What this task involves:
Among the lines below, some may contain the string "направлением". Say how many do, and give nothing besides the number.

Stored dataset items
- - - -

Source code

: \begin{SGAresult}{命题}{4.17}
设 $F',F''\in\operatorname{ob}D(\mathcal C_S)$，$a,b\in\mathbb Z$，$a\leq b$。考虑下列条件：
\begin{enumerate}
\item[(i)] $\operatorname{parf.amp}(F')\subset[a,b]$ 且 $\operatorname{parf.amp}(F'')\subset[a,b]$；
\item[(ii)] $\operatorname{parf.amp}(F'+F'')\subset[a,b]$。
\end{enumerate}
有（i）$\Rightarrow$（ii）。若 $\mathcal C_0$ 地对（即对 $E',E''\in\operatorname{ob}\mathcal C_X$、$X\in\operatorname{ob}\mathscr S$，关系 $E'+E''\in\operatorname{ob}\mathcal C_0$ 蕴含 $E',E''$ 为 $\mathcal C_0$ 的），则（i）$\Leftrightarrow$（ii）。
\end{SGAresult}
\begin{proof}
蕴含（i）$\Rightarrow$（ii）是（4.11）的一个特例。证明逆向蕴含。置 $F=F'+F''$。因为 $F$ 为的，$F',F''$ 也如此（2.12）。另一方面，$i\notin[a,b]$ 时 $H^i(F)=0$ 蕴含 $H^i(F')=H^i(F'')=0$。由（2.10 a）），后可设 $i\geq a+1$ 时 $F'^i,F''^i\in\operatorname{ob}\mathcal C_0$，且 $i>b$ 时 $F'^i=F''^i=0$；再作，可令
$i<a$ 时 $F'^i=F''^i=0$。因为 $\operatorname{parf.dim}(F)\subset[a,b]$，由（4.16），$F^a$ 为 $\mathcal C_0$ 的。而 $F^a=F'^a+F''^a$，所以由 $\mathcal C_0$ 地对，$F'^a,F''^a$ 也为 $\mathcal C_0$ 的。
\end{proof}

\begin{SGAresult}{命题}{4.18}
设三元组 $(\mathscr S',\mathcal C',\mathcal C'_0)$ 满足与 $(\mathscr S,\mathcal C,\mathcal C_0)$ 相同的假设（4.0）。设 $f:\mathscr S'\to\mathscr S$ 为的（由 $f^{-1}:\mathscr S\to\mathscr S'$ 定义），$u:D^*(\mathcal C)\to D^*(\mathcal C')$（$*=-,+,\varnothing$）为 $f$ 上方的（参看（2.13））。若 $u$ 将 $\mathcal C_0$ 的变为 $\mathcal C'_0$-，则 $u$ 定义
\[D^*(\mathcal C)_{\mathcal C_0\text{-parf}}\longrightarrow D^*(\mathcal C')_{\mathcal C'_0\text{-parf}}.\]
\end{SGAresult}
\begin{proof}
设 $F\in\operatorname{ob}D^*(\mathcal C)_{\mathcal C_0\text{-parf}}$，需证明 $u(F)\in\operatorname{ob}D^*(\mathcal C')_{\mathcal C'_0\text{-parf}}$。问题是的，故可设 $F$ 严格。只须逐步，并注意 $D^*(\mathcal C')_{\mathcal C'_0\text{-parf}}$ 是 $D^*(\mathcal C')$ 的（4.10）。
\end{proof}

- - - -

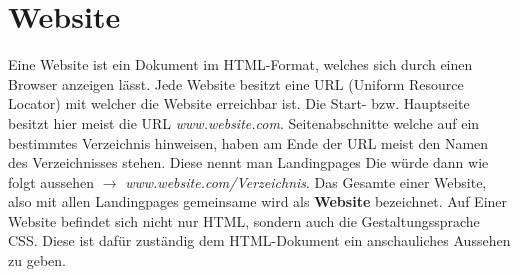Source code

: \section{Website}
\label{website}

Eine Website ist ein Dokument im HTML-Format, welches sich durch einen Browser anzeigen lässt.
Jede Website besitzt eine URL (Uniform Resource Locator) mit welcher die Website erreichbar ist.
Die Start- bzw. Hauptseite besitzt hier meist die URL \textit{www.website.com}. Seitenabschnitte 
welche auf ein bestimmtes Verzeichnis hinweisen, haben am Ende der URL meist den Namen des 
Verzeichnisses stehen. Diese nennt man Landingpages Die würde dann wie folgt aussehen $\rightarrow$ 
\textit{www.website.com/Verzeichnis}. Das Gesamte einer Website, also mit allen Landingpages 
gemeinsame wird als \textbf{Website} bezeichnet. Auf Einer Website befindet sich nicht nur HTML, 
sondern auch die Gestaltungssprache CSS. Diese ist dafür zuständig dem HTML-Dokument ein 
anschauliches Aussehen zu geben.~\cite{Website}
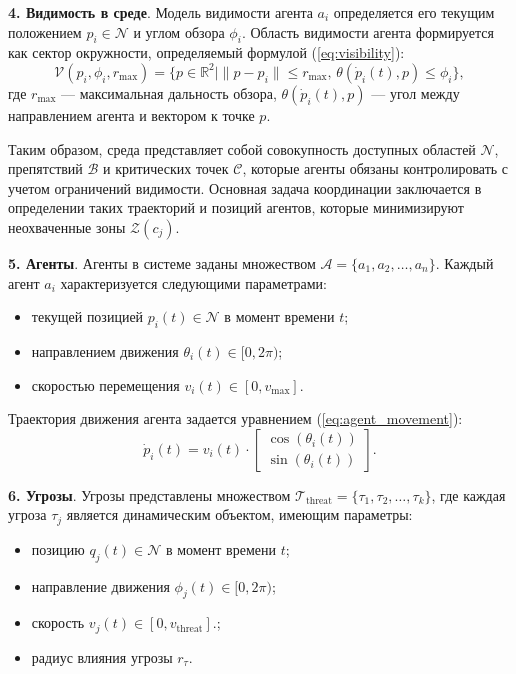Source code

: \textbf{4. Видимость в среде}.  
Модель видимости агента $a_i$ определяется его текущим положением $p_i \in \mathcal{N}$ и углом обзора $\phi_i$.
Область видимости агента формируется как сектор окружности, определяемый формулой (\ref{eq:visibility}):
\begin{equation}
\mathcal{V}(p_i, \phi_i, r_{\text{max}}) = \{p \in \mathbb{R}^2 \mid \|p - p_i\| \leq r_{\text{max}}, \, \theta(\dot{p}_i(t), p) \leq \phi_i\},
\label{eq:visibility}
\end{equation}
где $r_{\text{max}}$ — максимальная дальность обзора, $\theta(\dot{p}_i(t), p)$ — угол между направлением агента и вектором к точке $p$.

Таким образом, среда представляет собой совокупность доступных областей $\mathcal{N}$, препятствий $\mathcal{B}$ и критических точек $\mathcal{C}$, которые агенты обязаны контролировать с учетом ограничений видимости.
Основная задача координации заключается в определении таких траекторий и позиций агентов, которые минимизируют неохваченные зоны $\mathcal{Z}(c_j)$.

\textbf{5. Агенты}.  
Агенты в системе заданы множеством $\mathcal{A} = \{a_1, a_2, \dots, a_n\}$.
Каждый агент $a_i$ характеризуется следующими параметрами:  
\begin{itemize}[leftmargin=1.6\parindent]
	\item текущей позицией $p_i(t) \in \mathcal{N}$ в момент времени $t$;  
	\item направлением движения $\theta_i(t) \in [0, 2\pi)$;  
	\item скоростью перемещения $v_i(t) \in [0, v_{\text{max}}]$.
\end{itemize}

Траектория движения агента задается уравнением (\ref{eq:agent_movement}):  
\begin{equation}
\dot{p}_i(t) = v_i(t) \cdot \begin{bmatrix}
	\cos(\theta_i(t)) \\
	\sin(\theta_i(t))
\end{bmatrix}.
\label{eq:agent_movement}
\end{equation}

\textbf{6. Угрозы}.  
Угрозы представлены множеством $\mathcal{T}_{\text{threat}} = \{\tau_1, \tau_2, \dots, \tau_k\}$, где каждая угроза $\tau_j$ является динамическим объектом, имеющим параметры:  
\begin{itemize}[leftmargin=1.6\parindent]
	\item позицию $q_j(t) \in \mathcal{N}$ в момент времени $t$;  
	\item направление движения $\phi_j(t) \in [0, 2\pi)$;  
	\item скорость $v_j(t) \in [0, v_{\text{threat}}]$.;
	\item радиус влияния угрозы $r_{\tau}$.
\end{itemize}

- - - -

Worked solution:
2